## What you should do:
Below are some records. Pull every line that contains the word "blob".

## Listed entries:
- - -

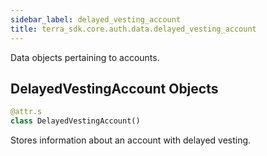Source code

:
 ```yaml
---
sidebar_label: delayed_vesting_account
title: terra_sdk.core.auth.data.delayed_vesting_account
---
```


Data objects pertaining to accounts.

## DelayedVestingAccount Objects

```python
@attr.s
class DelayedVestingAccount()
```

Stores information about an account with delayed vesting.


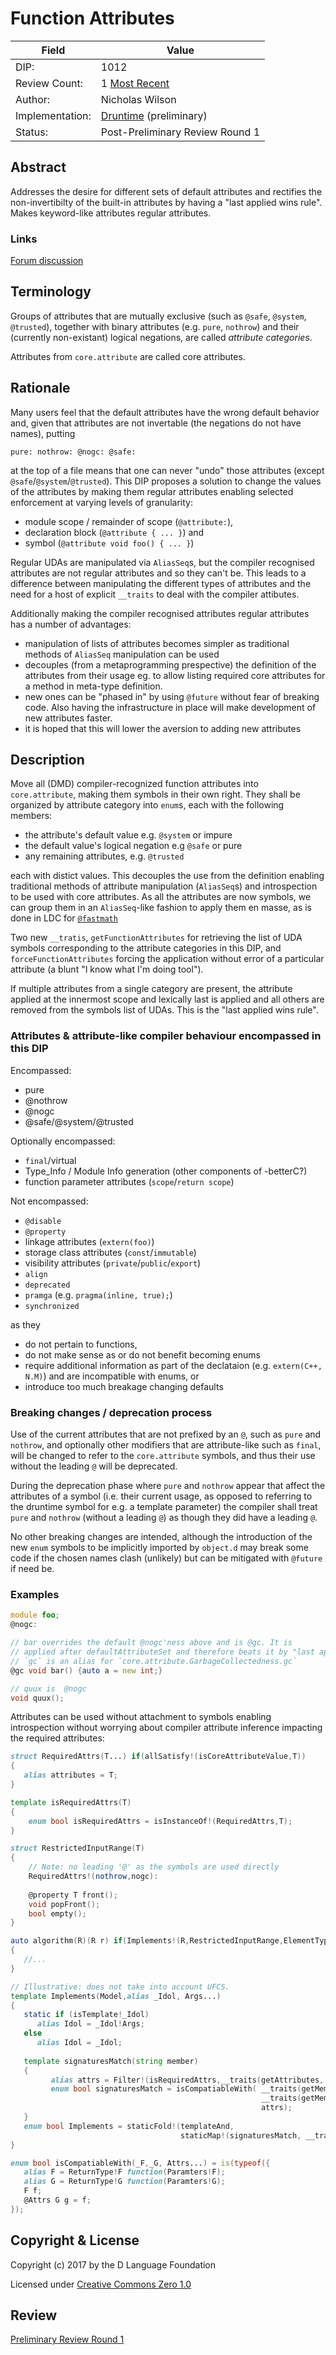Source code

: # Function Attributes

| Field           | Value                                                           |
|-----------------|-----------------------------------------------------------------|
| DIP:            | 1012                                                            |
| Review Count:   | 1 [Most Recent]                                                 |
| Author:         | Nicholas Wilson                                                 |
| Implementation: | [Druntime](https://github.com/dlang/druntime/pull/1881) (preliminary)  |                                                              
| Status:         | Post-Preliminary Review Round 1                                 |

[Most Recent]: https://github.com/dlang/DIPs/blob/95dd8313ba549b4bedf73a7b1dde62890d43da68/DIPs/DIP1012.md


## Abstract

Addresses the desire for different sets of default attributes and rectifies the non-invertibilty
of the built-in attributes by having a "last applied wins rule". Makes keyword-like attributes regular attributes.

### Links

[Forum discussion](https://forum.dlang.org/post/rqebssbxgrchphyuruwa@forum.dlang.org)

## Terminology

Groups of attributes that are mutually exclusive (such as `@safe`, `@system`, `@trusted`), together with binary attributes
(e.g. `pure`, `nothrow`) and their (currently non-existant) logical negations, are called _attribute categories_.

Attributes from `core.attribute` are called core attributes.

## Rationale

Many users feel that the default attributes have the wrong default behavior and, given that attributes are not invertable (the negations do not have names), putting 
```
pure: nothrow: @nogc: @safe:
```
at the top of a file means that one can never "undo" those attributes (except `@safe`/`@system`/`@trusted`).
This DIP proposes a solution to change the values of the attributes by making them regular attributes enabling selected enforcement at varying levels of granularity:
* module scope / remainder of scope (`@attribute:`), 
* declaration block (`@attribute { ... }`) and 
* symbol (`@attribute void foo() { ... }`) 

Regular UDAs are manipulated via `AliasSeq`s, but the compiler recognised attributes are not regular attributes and so they can't be.
This leads to a difference between manipulating the different types of attributes and the need for a host of explicit `__traits` to deal with the compiler attibutes.

Additionally making the compiler recognised attributes regular attributes has a number of advantages:
* manipulation of lists of attributes becomes simpler as traditional methods of `AliasSeq` manipulation can be used
* decouples (from a metaprogramming prespective) the definition of the attributes from their usage eg. to allow listing required core attributes for a method in meta-type definition.
* new ones can be "phased in" by using `@future` without fear of breaking code. Also having the infrastructure in place will make development of new attributes faster.
* it is hoped that this will lower the aversion to adding new attributes

## Description

Move all (DMD) compiler-recognized function attributes into `core.attribute`, making them symbols in their own right. They shall be organized by attribute category into `enum`s, each with the following members:
* the attribute's default value e.g. `@system` or impure
* the default value's logical negation e.g `@safe` or pure
* any remaining attributes, e.g. `@trusted`

each with distict values. This decouples the use from the definition enabling traditional methods of attribute manipulation (`AliasSeq`s)
and introspection to be used with core attributes. As all the attributes are now symbols, we can group them in an `AliasSeq`-like fashion
to apply them en masse, as is done in LDC for [`@fastmath`](https://github.com/ldc-developers/druntime/blob/ldc/src/ldc/attributes.d#L58)

Two new `__tratis`, `getFunctionAttributes` for retrieving the list of UDA symbols corresponding to the attribute categories in this DIP,
and `forceFunctionAttributes` forcing the application without error of a particular attribute (a blunt "I know what I'm doing tool"). 

If multiple attributes from a single category are present, the attribute applied at the innermost scope and lexically last is applied and
all others are removed from the symbols list of UDAs. This is the "last applied wins rule". 

### Attributes & attribute-like compiler behaviour encompassed in this DIP

Encompassed:

* pure
* @nothrow
* @nogc
* @safe/@system/@trusted

Optionally encompassed:

* `final`/virtual
* Type\_Info / Module Info generation (other components of -betterC?)
* function parameter attributes (`scope`/`return scope`)

Not encompassed:

* `@disable`
* `@property`
* linkage attributes (`extern(foo)`)
* storage class attributes (`const`/`immutable`)
* visibility attributes (`private`/`public`/`export`)
* `align`
* `deprecated`
* `pramga` (e.g. `pragma(inline, true);`)
* `synchronized`

as they 
* do not pertain to functions,
* do not make sense as or do not benefit becoming enums
* require additional information as part of the declataion (e.g. `extern(C++, N.M)`) and are incompatible with enums, or 
* introduce too much breakage changing defaults

### Breaking changes / deprecation process

Use of the current attributes that are not prefixed by an `@`, such as `pure` and `nothrow`, and optionally other modifiers that are attribute-like such as `final`, will be changed to refer to the `core.attribute` symbols, and thus their use without the leading `@` will be deprecated.

During the deprecation phase where `pure` and `nothrow` appear that affect the attributes of a symbol (i.e. their current usage, as opposed to referring to the druntime symbol for e.g. a template parameter) the compiler shall treat `pure` and `nothrow` (without a leading `@`) as though they did have a leading `@`.

No other breaking changes are intended, although the introduction of the new `enum` symbols to be implicitly imported by `object.d` may break some code if the chosen names clash (unlikely) but can be mitigated with `@future` if need be.

### Examples

```d
module foo;
@nogc:

// bar overrides the default @nogc'ness above and is @gc. It is
// applied after defaultAttributeSet and therefore beats it by "last applied wins" rule
// `gc` is an alias for `core.attribute.GarbageCollectedness.gc`
@gc void bar() {auto a = new int;} 

// quux is  @nogc 
void quux();
```

Attributes can be used without attachment to symbols enabling introspection without worrying about compiler attribute inference impacting  the required attributes:

```d
struct RequiredAttrs(T...) if(allSatisfy!(isCoreAttributeValue,T)) 
{
   alias attributes = T;
}

template isRequiredAttrs(T)
{
    enum bool isRequiredAttrs = isInstanceOf!(RequiredAttrs,T);
}

struct RestrictedInputRange(T)
{
    // Note: no leading '@' as the symbols are used directly
    RequiredAttrs!(nothrow,nogc):
    
    @property T front();
    void popFront();
    bool empty();
}

auto algorithm(R)(R r) if(Implements!(R,RestrictedInputRange,ElementType!R)
{
   //...
}

// Illustrative: does not take into account UFCS.
template Implements(Model,alias _Idol, Args...)
{
   static if (isTemplate!_Idol)
      alias Idol = _Idol!Args;
   else
      alias Idol = _Idol;
      
   template signaturesMatch(string member)
   {
         alias attrs = Filter!(isRequiredAttrs,__traits(getAttributes, __traits(getMember, Idol,member)))[$];
         enum bool signaturesMatch = isCompatiableWith( __traits(getMember, Model,member),
                                                        __traits(getMember, Idol,member),
                                                        attrs);
   }
   enum bool Implements = staticFold!(templateAnd,
                                      staticMap!(signaturesMatch, __traits(getMembers,Idol)));
}

enum bool isCompatiableWith(_F,_G, Attrs...) = is(typeof({
   alias F = ReturnType!F function(Paramters!F);
   alias G = ReturnType!G function(Paramters!G);
   F f;
   @Attrs G g = f;
});

```

## Copyright & License

Copyright (c) 2017 by the D Language Foundation

Licensed under [Creative Commons Zero 1.0](https://creativecommons.org/publicdomain/zero/1.0/legalcode.txt)

## Review

[Preliminary Review Round 1](http://forum.dlang.org/post/rqebssbxgrchphyuruwa@forum.dlang.org)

- - -

## Expected answer:
[Most Recent]: https://github.com/dlang/DIPs/blob/95dd8313ba549b4bedf73a7b1dde62890d43da68/DIPs/DIP1012.md
to apply them en masse, as is done in LDC for [`@fastmath`](https://github.com/ldc-developers/druntime/blob/ldc/src/ldc/attributes.d#L58)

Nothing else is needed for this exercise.